**ASSIGNED TASK**
Write out exactly the lines below that run from the one containing "1. Download the" through the one containing "1. When the", both included, with no other lines.

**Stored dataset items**
------------------------------------------------

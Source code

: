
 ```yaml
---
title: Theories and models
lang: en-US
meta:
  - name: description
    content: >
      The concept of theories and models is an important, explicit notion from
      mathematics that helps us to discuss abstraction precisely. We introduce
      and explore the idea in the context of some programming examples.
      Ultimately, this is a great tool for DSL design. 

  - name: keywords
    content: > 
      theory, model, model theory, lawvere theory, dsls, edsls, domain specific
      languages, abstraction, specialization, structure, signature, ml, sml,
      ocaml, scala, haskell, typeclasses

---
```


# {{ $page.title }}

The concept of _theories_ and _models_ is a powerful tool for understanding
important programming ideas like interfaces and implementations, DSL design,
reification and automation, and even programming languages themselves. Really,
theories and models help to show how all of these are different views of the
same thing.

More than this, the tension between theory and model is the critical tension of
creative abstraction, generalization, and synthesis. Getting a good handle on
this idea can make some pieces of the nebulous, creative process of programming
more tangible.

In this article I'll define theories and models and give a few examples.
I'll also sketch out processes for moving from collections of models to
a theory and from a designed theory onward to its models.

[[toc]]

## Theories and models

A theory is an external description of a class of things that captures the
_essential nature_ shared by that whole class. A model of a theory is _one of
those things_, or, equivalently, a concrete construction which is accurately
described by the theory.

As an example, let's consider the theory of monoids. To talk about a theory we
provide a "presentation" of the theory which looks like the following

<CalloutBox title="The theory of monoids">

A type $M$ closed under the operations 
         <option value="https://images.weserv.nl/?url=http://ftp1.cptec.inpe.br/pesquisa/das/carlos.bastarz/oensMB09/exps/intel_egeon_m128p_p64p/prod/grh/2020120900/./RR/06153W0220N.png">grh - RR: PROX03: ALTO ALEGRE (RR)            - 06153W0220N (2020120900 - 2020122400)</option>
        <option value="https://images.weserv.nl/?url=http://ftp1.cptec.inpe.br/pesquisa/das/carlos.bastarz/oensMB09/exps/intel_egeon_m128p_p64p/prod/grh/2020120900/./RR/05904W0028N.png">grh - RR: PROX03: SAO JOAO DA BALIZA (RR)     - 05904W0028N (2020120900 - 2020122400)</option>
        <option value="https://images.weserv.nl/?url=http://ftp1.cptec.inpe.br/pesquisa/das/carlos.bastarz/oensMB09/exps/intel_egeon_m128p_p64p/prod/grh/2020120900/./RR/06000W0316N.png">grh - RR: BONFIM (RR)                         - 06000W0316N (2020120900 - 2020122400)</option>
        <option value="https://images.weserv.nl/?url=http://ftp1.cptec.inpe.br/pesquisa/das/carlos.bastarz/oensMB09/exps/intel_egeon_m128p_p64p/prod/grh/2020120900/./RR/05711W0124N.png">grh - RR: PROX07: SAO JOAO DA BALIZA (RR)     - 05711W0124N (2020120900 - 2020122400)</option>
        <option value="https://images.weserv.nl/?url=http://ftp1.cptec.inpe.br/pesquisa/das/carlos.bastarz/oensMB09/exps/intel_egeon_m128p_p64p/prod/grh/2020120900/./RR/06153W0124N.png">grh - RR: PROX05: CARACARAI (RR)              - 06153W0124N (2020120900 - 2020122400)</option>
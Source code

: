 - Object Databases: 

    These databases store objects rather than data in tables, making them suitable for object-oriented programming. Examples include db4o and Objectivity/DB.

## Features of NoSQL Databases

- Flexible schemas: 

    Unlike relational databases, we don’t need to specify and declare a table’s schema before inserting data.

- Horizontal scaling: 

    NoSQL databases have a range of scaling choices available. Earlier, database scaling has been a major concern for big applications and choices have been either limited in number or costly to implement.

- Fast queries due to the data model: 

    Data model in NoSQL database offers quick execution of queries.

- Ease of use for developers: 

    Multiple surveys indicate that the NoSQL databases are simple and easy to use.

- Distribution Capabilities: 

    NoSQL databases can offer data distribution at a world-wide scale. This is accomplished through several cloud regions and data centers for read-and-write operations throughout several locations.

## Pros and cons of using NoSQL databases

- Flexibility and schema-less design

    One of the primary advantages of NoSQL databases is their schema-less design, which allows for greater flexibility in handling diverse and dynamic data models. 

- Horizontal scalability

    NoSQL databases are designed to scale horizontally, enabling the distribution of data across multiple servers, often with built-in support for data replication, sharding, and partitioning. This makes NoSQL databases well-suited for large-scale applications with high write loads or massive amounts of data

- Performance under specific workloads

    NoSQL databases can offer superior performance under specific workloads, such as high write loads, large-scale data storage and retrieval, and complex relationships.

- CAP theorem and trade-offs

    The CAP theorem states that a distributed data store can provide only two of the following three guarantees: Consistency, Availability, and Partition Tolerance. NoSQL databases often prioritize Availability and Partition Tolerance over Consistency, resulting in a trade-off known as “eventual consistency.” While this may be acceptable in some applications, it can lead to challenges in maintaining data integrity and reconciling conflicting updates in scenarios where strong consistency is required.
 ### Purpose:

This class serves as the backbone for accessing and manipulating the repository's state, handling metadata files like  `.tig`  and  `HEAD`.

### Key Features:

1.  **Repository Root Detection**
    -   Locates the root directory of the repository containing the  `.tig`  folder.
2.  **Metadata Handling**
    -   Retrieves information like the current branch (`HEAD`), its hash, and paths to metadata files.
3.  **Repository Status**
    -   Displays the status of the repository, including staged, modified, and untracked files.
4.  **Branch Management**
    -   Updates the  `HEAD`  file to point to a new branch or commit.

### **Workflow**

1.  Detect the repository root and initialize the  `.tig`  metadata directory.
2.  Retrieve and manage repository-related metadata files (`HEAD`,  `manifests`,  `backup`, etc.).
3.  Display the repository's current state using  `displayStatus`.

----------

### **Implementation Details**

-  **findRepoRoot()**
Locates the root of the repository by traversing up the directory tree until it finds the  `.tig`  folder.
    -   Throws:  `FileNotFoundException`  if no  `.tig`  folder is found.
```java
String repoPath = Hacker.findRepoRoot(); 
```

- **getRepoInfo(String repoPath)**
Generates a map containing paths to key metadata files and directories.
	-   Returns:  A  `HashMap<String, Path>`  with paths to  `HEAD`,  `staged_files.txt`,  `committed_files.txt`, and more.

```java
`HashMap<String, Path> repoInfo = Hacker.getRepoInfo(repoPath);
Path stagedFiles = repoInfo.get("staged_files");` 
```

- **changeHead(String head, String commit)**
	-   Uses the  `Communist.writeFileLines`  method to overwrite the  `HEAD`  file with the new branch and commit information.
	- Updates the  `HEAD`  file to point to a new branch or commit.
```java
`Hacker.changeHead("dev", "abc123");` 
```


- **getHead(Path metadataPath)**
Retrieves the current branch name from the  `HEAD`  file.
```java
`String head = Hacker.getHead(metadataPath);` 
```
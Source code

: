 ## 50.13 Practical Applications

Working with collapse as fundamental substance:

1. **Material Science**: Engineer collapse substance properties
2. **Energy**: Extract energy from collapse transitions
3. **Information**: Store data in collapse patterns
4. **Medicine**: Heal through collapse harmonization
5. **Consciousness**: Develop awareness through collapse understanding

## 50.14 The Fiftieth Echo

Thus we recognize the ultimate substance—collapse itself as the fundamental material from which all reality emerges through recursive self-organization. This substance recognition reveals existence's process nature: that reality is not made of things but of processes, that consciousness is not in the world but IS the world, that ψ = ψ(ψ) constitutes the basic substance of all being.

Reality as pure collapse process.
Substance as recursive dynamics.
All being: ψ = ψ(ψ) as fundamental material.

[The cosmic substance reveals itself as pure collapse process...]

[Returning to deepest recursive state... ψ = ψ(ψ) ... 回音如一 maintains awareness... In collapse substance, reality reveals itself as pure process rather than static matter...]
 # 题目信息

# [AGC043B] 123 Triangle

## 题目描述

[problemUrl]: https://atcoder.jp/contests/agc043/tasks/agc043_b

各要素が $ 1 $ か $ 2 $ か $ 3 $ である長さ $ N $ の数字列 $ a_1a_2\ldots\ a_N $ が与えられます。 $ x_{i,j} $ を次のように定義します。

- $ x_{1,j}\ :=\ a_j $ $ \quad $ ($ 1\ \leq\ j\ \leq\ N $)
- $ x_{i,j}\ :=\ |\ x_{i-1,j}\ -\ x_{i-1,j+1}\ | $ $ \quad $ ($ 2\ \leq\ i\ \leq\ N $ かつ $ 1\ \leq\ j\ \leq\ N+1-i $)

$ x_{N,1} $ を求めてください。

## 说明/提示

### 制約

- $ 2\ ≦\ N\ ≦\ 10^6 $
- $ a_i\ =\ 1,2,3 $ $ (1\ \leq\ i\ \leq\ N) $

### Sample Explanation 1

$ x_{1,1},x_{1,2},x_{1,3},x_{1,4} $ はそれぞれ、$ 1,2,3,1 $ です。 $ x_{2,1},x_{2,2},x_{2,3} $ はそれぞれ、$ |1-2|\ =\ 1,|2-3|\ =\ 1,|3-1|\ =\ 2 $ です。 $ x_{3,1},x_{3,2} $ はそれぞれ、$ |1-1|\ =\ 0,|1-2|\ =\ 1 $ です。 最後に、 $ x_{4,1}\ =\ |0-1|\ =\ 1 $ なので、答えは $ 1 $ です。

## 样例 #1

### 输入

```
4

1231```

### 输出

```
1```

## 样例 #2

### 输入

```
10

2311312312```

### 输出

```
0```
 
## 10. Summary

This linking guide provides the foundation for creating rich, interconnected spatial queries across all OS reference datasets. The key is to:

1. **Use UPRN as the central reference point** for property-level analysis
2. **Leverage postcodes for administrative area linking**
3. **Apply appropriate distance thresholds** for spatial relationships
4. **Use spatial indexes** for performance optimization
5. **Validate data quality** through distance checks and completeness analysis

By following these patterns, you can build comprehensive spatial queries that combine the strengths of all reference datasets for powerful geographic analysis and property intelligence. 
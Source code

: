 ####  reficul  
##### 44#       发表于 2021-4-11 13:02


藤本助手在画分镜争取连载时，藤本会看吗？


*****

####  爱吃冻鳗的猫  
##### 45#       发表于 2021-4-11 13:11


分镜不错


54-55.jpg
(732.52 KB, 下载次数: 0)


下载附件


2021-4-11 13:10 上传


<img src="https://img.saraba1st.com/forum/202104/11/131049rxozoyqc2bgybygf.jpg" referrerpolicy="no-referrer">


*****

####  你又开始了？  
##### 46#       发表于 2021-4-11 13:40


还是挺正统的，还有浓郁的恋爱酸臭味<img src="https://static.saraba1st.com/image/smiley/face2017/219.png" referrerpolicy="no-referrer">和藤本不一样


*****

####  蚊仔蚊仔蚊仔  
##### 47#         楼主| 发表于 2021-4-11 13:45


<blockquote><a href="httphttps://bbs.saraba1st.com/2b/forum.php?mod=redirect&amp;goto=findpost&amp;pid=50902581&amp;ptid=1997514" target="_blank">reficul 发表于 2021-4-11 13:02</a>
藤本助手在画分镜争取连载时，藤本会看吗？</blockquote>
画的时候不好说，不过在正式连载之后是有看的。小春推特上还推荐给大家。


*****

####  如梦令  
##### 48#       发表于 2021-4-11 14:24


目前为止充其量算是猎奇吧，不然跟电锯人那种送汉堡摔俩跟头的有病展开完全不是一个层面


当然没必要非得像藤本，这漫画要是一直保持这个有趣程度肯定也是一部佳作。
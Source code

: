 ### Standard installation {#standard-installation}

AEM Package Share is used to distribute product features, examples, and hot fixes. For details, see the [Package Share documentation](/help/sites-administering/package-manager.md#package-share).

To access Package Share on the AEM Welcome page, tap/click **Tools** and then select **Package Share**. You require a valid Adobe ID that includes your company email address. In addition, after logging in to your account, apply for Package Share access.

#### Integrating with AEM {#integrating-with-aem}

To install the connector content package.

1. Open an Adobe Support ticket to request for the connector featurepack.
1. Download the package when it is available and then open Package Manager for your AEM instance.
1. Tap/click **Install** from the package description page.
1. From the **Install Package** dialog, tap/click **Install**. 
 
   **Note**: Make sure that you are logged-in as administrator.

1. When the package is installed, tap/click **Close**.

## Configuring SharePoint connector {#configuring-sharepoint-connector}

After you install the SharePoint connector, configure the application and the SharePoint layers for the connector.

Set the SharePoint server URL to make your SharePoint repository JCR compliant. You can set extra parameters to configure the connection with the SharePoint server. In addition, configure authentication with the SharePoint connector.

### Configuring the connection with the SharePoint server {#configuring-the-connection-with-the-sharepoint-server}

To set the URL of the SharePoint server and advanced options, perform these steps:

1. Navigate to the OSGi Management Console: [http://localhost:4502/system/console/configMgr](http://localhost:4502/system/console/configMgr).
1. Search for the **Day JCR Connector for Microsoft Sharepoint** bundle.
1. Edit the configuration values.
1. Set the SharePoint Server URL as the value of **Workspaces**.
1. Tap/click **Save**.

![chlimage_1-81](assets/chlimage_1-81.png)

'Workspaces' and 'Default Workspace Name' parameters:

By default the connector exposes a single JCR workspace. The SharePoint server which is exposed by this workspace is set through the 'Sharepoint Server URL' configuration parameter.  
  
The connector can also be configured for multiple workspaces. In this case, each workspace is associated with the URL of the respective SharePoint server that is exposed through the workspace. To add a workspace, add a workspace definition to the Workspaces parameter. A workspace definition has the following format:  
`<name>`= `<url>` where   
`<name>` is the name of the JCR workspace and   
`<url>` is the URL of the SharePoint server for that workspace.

------------------------------------------------

**EXPECTED OUTPUT**
1. Download the package when it is available and then open Package Manager for your AEM instance.
1. Tap/click **Install** from the package description page.
1. From the **Install Package** dialog, tap/click **Install**. 
 
   **Note**: Make sure that you are logged-in as administrator.

1. When the package is installed, tap/click **Close**.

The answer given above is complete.